Well, no matter how anyone may feel about Novak, who is certainly capable of defending himself, “dishonest” is a curious adjective to escape the lips of Jonathan Broder. For the one feature of Broder’s career that neither Howard Kurtz nor Tim Russert saw fit to mention — and the singular detail that tells us all we need to know about Jonathan Broder — is his experience as a plagiarist. And therein lies a tale.

In March 1988, Jonathan Broder was fired from his job as Middle East correspondent for the Chicago Tribune because he had plagiarized a story by Joel Greenberg in the Jerusalem Post. As often happens in such instances, Broder’s friends in the business were sorrowful rather than angry. Thomas Friedman of the New York Times lamented the fall of a “fine reporter,” and Marcus Eliason of the Associated Press invented a novel rationale for Broder’s duplicity: “This was a case of using another person’s words to describe a situation he had been in himself.” Most interesting of all were the words of Broder’s boss, Tribune editor James Squires: “This was an aberration,” he declared. “There is an explanation for what happened,” he added, “but there is no justification.”

The explanation, of course, was that Broder had stolen Greenberg’s words and published them as his own. And Squires and his colleagues at the Tribune knew perfectly well it was no aberration. Seven years earlier, in August 1981, when the United States shot down two Libyan jets in the Mediterranean, the Tribune transmitted a profile of Col. Qaddafi, by Jonathan Broder, over the wire. I remember the occasion well. I was associate editor of the Lexington (Ky.) Herald at the time, and as I read Broder’s piece, it became quickly evident that he had lifted generous portions of a two-month-old Newsweek story on the Libyan dictator. After reading the texts, I telephoned jack Fuller, editorial page editor of the Tribune, and advised him, as a courtesy, to compare Broder’s profile and the Newsweek article. Fuller, who is now president of the Tribune‘s parent company, agreed to do so; and shortly thereafter a kill advisory for the Broder piece came over the wire.

I never heard from Fuller, but in 1988 I did write to Squires to suggest that Broder’s theft of Joel Greenberg’s piece was no aberration. Squires is famous for his volcanic temper, and my reward was a nasty rejoinder which I cherish among my papers. (Squires subsequently resigned from the Tribune and was last seen in service, briefly, as H. Ross Perot’s adviser-spokesman in 1992.) Broder was later employed by the San Francisco Examiner, where he met his Salon colleague, Murray Waas.

I asked Howard Kurtz if he was aware of Jonathan Broder’s history as a plagiarist, and he said that he knew about it but had, after some reflection, decided it was not relevant to the present story.

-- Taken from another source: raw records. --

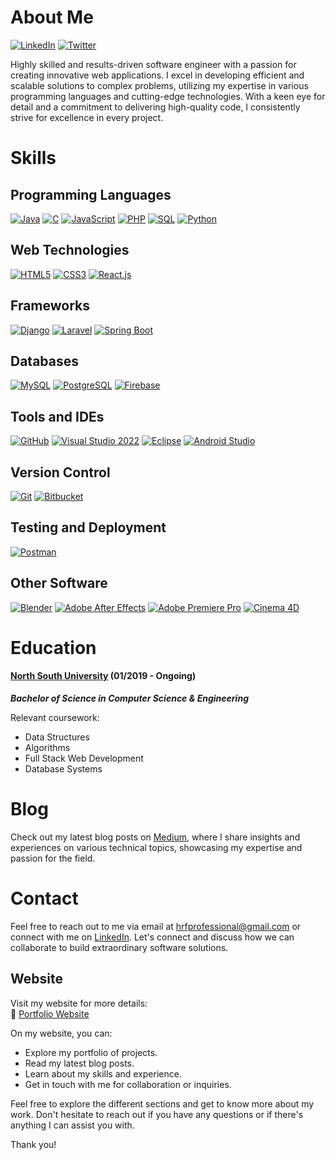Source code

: # About Me

[![LinkedIn](https://img.shields.io/badge/LinkedIn-Fahim-blue)](https://www.linkedin.com/in/hr-fahim)
[![Twitter](https://img.shields.io/badge/Twitter-Fahim-blue)](https://twitter.com/Hr_Fahim_)

Highly skilled and results-driven software engineer with a passion for creating innovative web applications. I excel in developing efficient and scalable solutions to complex problems, utilizing my expertise in various programming languages and cutting-edge technologies. With a keen eye for detail and a commitment to delivering high-quality code, I consistently strive for excellence in every project.

# Skills

## Programming Languages

[![Java](https://img.shields.io/badge/Java-1.8-orange.svg)](https://www.java.com/)
[![C](https://img.shields.io/badge/C-Latest-blue.svg)](https://en.wikipedia.org/wiki/C_(programming_language))
[![JavaScript](https://img.shields.io/badge/JavaScript-ES6%2B-yellow.svg)](https://developer.mozilla.org/en-US/docs/Web/JavaScript)
[![PHP](https://img.shields.io/badge/PHP-7.x-blue.svg)](https://www.php.net/)
[![SQL](https://img.shields.io/badge/SQL-Latest-blue.svg)](https://www.w3schools.com/sql/)
[![Python](https://img.shields.io/badge/Python-3.x-blue.svg)](https://www.python.org/)

## Web Technologies

[![HTML5](https://img.shields.io/badge/HTML5-orange.svg)](https://developer.mozilla.org/en-US/docs/Web/HTML)
[![CSS3](https://img.shields.io/badge/CSS3-blue.svg)](https://developer.mozilla.org/en-US/docs/Web/CSS)
[![React.js](https://img.shields.io/badge/React.js-17-green.svg)](https://reactjs.org/)

## Frameworks

[![Django](https://img.shields.io/badge/Django-3.2-blueviolet.svg)](https://www.djangoproject.com/)
[![Laravel](https://img.shields.io/badge/Laravel-8.x-red.svg)](https://laravel.com/)
[![Spring Boot](https://img.shields.io/badge/Spring%20Boot-2.5-green.svg)](https://spring.io/projects/spring-boot)

## Databases

[![MySQL](https://img.shields.io/badge/MySQL-8.x-blue.svg)](https://www.mysql.com/)
[![PostgreSQL](https://img.shields.io/badge/PostgrSQL-Latest-blue.svg)](https://www.postgresql.com/)
[![Firebase](https://img.shields.io/badge/Firebase-Latest-orange.svg)](https://firebase.google.com/)

## Tools and IDEs

[![GitHub](https://img.shields.io/badge/GitHub-Latest-black.svg)](https://github.com/)
[![Visual Studio 2022](https://img.shields.io/badge/Visual%20Studio%202022-Latest-blueviolet.svg)](https://visualstudio.microsoft.com/vs/)
[![Eclipse](https://img.shields.io/badge/Eclipse-2022-blue.svg)](https://www.eclipse.org/)
[![Android Studio](https://img.shields.io/badge/Android%20Studio-Latest-green.svg)](https://developer.android.com/studio)
<!--[![XAMPP](https://img.shields.io/badge/XAMPP-Latest-orange.svg)](https://www.apachefriends.org/index.html)
[![Bootstrap](https://img.shields.io/badge/Bootstrap-5.x-purple.svg)](https://getbootstrap.com/)
[![Redux](https://img.shields.io/badge/Redux-4.x-purple.svg)](https://redux.js.org/)-->

## Version Control

[![Git](https://img.shields.io/badge/Git-Latest-red.svg)](https://git-scm.com/)
[![Bitbucket](https://img.shields.io/badge/Bitbucket-Latest-blue.svg)](https://bitbucket.org/)

## Testing and Deployment

<!--[![Jest](https://img.shields.io/badge/Jest-27-green.svg)](https://jestjs.io/)
[![Enzyme](https://img.shields.io/badge/Enzyme-3.x-yellowgreen.svg)](https://enzymejs.github.io/enzyme/)
[![Docker](https://img.shields.io/badge/Docker-Latest-blue.svg)](https://www.docker.com/)
[![AWS](https://img.shields.io/badge/AWS-Latest-orange.svg)](https://aws.amazon.com/)-->
[![Postman](https://img.shields.io/badge/Postman-Latest-orange.svg)](https://www.postman.com/)

## Other Software

[![Blender](https://img.shields.io/badge/Blender-Latest-orange.svg)](https://www.blender.org/)
[![Adobe After Effects](https://img.shields.io/badge/Adobe%20After%20Effects-Latest-blue.svg)](https://www.adobe.com/products/aftereffects.html)
[![Adobe Premiere Pro](https://img.shields.io/badge/Adobe%20Premiere%20Pro-Latest-blue.svg)](https://www.adobe.com/products/premiere.html)
[![Cinema 4D](https://img.shields.io/badge/Cinema%204D-Latest-blue.svg)](https://www.maxon.net/en/cinema-4d/)

<!--# Projects

#### Project 1: [Project Name](https://github.com/yourname/project1)

A comprehensive description of the project, highlighting its purpose, key features, and the technologies employed. Include any notable achievements or challenges faced during development.

#### Project 2: [Project Name](https://github.com/yourname/project2)

Provide a detailed overview of the project, emphasizing its objective, noteworthy functionalities, and the technologies utilized. Discuss any significant outcomes or lessons learned during the project's implementation.

#### Project 3: [Project Name](https://github.com/yourname/project3)

Present an in-depth explanation of the project, focusing on its goals, standout features, and the technologies applied. Discuss the impact or significance of the project within its respective domain.-->

# Education

#### [North South University](http://www.northsouth.edu/) (01/2019 - Ongoing)

*__Bachelor of Science in Computer Science & Engineering__*

Relevant coursework:

- Data Structures
- Algorithms
- Full Stack Web Development
- Database Systems
<!--
# Certifications

- Certification Name - Issuing Organization (MM/YYYY)
- Certification Name - Issuing Organization (MM/YYYY)

# Achievements

- List any notable achievements, awards, or recognitions you have received for your technical contributions or projects.
-->
# Blog

Check out my latest blog posts on [Medium](https://hrfprofessional.medium.com), where I share insights and experiences on various technical topics, showcasing my expertise and passion for the field.

# Contact

Feel free to reach out to me via email at [hrfprofessional@gmail.com](mailto:hrfprofessional@gmail.com) or connect with me on [LinkedIn](https://www.linkedin.com/in/hr-fahim). Let's connect and discuss how we can collaborate to build extraordinary software solutions.

## Website

Visit my website for more details:<br> 
🔗 [Portfolio Website](https://hr-fahim.github.io)

On my website, you can:

- Explore my portfolio of projects.
- Read my latest blog posts.
- Learn about my skills and experience.
- Get in touch with me for collaboration or inquiries.

Feel free to explore the different sections and get to know more about my work. Don't hesitate to reach out if you have any questions or if there's anything I can assist you with.

Thank you!

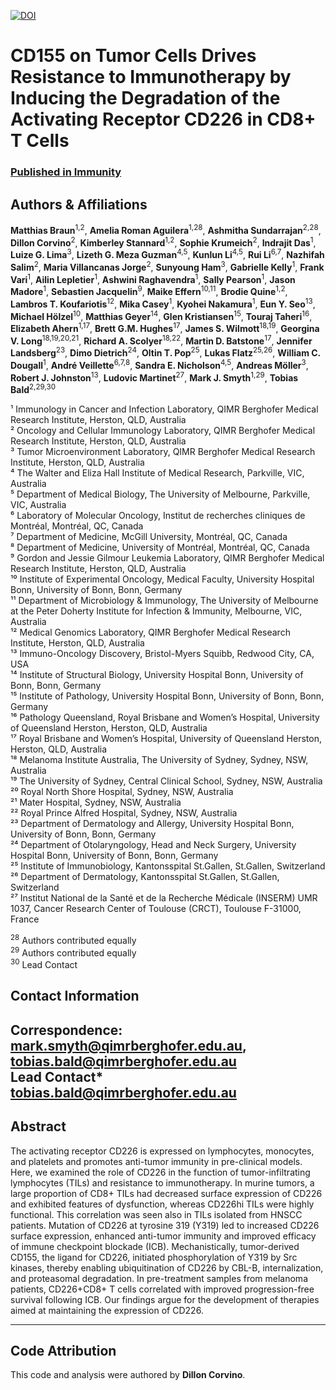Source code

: [![DOI](https://zenodo.org/badge/256487619.svg)](https://zenodo.org/badge/latestdoi/256487619)

# CD155 on Tumor Cells Drives Resistance to Immunotherapy by Inducing the Degradation of the Activating Receptor CD226 in CD8+ T Cells

### [Published in Immunity](https://doi.org/10.1016/j.immuni.2020.09.010)

## Authors & Affiliations

**Matthias Braun**<sup>1,2</sup>, **Amelia Roman Aguilera**<sup>1,28</sup>, **Ashmitha Sundarrajan**<sup>2,28</sup>, **Dillon Corvino**<sup>2</sup>, **Kimberley Stannard**<sup>1,2</sup>, **Sophie Krumeich**<sup>2</sup>, **Indrajit Das**<sup>1</sup>, **Luize G. Lima**<sup>3</sup>, **Lizeth G. Meza Guzman**<sup>4,5</sup>, **Kunlun Li**<sup>4,5</sup>, **Rui Li**<sup>6,7</sup>, **Nazhifah Salim**<sup>2</sup>, **Maria Villancanas Jorge**<sup>2</sup>, **Sunyoung Ham**<sup>3</sup>, **Gabrielle Kelly**<sup>1</sup>, **Frank Vari**<sup>1</sup>, **Ailin Lepletier**<sup>1</sup>, **Ashwini Raghavendra**<sup>1</sup>, **Sally Pearson**<sup>1</sup>, **Jason Madore**<sup>1</sup>, **Sebastien Jacquelin**<sup>9</sup>, **Maike Effern**<sup>10,11</sup>, **Brodie Quine**<sup>1,2</sup>, **Lambros T. Koufariotis**<sup>12</sup>, **Mika Casey**<sup>1</sup>, **Kyohei Nakamura**<sup>1</sup>, **Eun Y. Seo**<sup>13</sup>, **Michael Hölzel**<sup>10</sup>, **Matthias Geyer**<sup>14</sup>, **Glen Kristiansen**<sup>15</sup>, **Touraj Taheri**<sup>16</sup>, **Elizabeth Ahern**<sup>1,17</sup>, **Brett G.M. Hughes**<sup>17</sup>, **James S. Wilmott**<sup>18,19</sup>, **Georgina V. Long**<sup>18,19,20,21</sup>, **Richard A. Scolyer**<sup>18,22</sup>, **Martin D. Batstone**<sup>17</sup>, **Jennifer Landsberg**<sup>23</sup>, **Dimo Dietrich**<sup>24</sup>, **Oltin T. Pop**<sup>25</sup>, **Lukas Flatz**<sup>25,26</sup>, **William C. Dougall**<sup>1</sup>, **André Veillette**<sup>6,7,8</sup>, **Sandra E. Nicholson**<sup>4,5</sup>, **Andreas Möller**<sup>3</sup>, **Robert J. Johnston**<sup>13</sup>, **Ludovic Martinet**<sup>27</sup>, **Mark J. Smyth**<sup>1,29</sup>, **Tobias Bald**<sup>2,29,30</sup>
 

¹ Immunology in Cancer and Infection Laboratory, QIMR Berghofer Medical Research Institute, Herston, QLD, Australia  
² Oncology and Cellular Immunology Laboratory, QIMR Berghofer Medical Research Institute, Herston, QLD, Australia  
³ Tumor Microenvironment Laboratory, QIMR Berghofer Medical Research Institute, Herston, QLD, Australia  
⁴ The Walter and Eliza Hall Institute of Medical Research, Parkville, VIC, Australia  
⁵ Department of Medical Biology, The University of Melbourne, Parkville, VIC, Australia  
⁶ Laboratory of Molecular Oncology, Institut de recherches cliniques de Montréal, Montréal, QC, Canada  
⁷ Department of Medicine, McGill University, Montréal, QC, Canada  
⁸ Department of Medicine, University of Montréal, Montréal, QC, Canada  
⁹ Gordon and Jessie Gilmour Leukemia Laboratory, QIMR Berghofer Medical Research Institute, Herston, QLD, Australia  
¹⁰ Institute of Experimental Oncology, Medical Faculty, University Hospital Bonn, University of Bonn, Bonn, Germany  
¹¹ Department of Microbiology & Immunology, The University of Melbourne at the Peter Doherty Institute for Infection & Immunity, Melbourne, VIC, Australia  
¹² Medical Genomics Laboratory, QIMR Berghofer Medical Research Institute, Herston, QLD, Australia  
¹³ Immuno-Oncology Discovery, Bristol-Myers Squibb, Redwood City, CA, USA  
¹⁴ Institute of Structural Biology, University Hospital Bonn, University of Bonn, Bonn, Germany  
¹⁵ Institute of Pathology, University Hospital Bonn, University of Bonn, Bonn, Germany  
¹⁶ Pathology Queensland, Royal Brisbane and Women’s Hospital, University of Queensland Herston, Herston, QLD, Australia  
¹⁷ Royal Brisbane and Women’s Hospital, University of Queensland Herston, Herston, QLD, Australia  
¹⁸ Melanoma Institute Australia, The University of Sydney, Sydney, NSW, Australia  
¹⁹ The University of Sydney, Central Clinical School, Sydney, NSW, Australia  
²⁰ Royal North Shore Hospital, Sydney, NSW, Australia  
²¹ Mater Hospital, Sydney, NSW, Australia  
²² Royal Prince Alfred Hospital, Sydney, NSW, Australia  
²³ Department of Dermatology and Allergy, University Hospital Bonn, University of Bonn, Bonn, Germany  
²⁴ Department of Otolaryngology, Head and Neck Surgery, University Hospital Bonn, University of Bonn, Bonn, Germany  
²⁵ Institute of Immunobiology, Kantonsspital St.Gallen, St.Gallen, Switzerland  
²⁶ Department of Dermatology, Kantonsspital St.Gallen, St.Gallen, Switzerland  
²⁷ Institut National de la Santé et de la Recherche Médicale (INSERM) UMR 1037, Cancer Research Center of Toulouse (CRCT), Toulouse F-31000, France  

<sup>28</sup> Authors contributed equally  
<sup>29</sup> Authors contributed equally  
<sup>30</sup> Lead Contact

## Contact Information  

**Correspondence:** [mark.smyth@qimrberghofer.edu.au](mailto:mark.smyth@qimrberghofer.edu.au), [tobias.bald@qimrberghofer.edu.au](mailto:tobias.bald@qimrberghofer.edu.au)  
**Lead Contact*** [tobias.bald@qimrberghofer.edu.au](mailto:tobias.bald@qimrberghofer.edu.au)
---

## Abstract

The activating receptor CD226 is expressed on lymphocytes, monocytes, and platelets and promotes anti-tumor immunity in pre-clinical models. Here, we examined the role of CD226 in the function of tumor-infiltrating lymphocytes (TILs) and resistance to immunotherapy. In murine tumors, a large proportion of CD8+ TILs had decreased surface expression of CD226 and exhibited features of dysfunction, whereas CD226hi TILs were highly functional. This correlation was seen also in TILs isolated from HNSCC patients. Mutation of CD226 at tyrosine 319 (Y319) led to increased CD226 surface expression, enhanced anti-tumor immunity and improved efficacy of immune checkpoint blockade (ICB). Mechanistically, tumor-derived CD155, the ligand for CD226, initiated phosphorylation of Y319 by Src kinases, thereby enabling ubiquitination of CD226 by CBL-B, internalization, and proteasomal degradation. In pre-treatment samples from melanoma patients, CD226+CD8+ T cells correlated with improved progression-free survival following ICB. Our findings argue for the development of therapies aimed at maintaining the expression of CD226.

---

## Code Attribution  

This code and analysis were authored by **Dillon Corvino**.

Fair enough. It is worth wondering, however, whether Kurtz would have exercised such scruples if the subject had been a contributor to, say, the “fiercely conservative American Spectator,” as he calls it. Probably not, and he shouldn’t. There is no more despicable action by a writer than stealing someone else’s words and, when caught, offering lame excuses for the deed. And yet plagiarists — Molly Ivins, Ruth Shalit, Nina Totenberg, Jonathan Broder — seems to go from strength to strength, unbowed by anything like shame, honored and protected by their colleagues.


Philip Terzian writes a Washington column for the Providence Journal.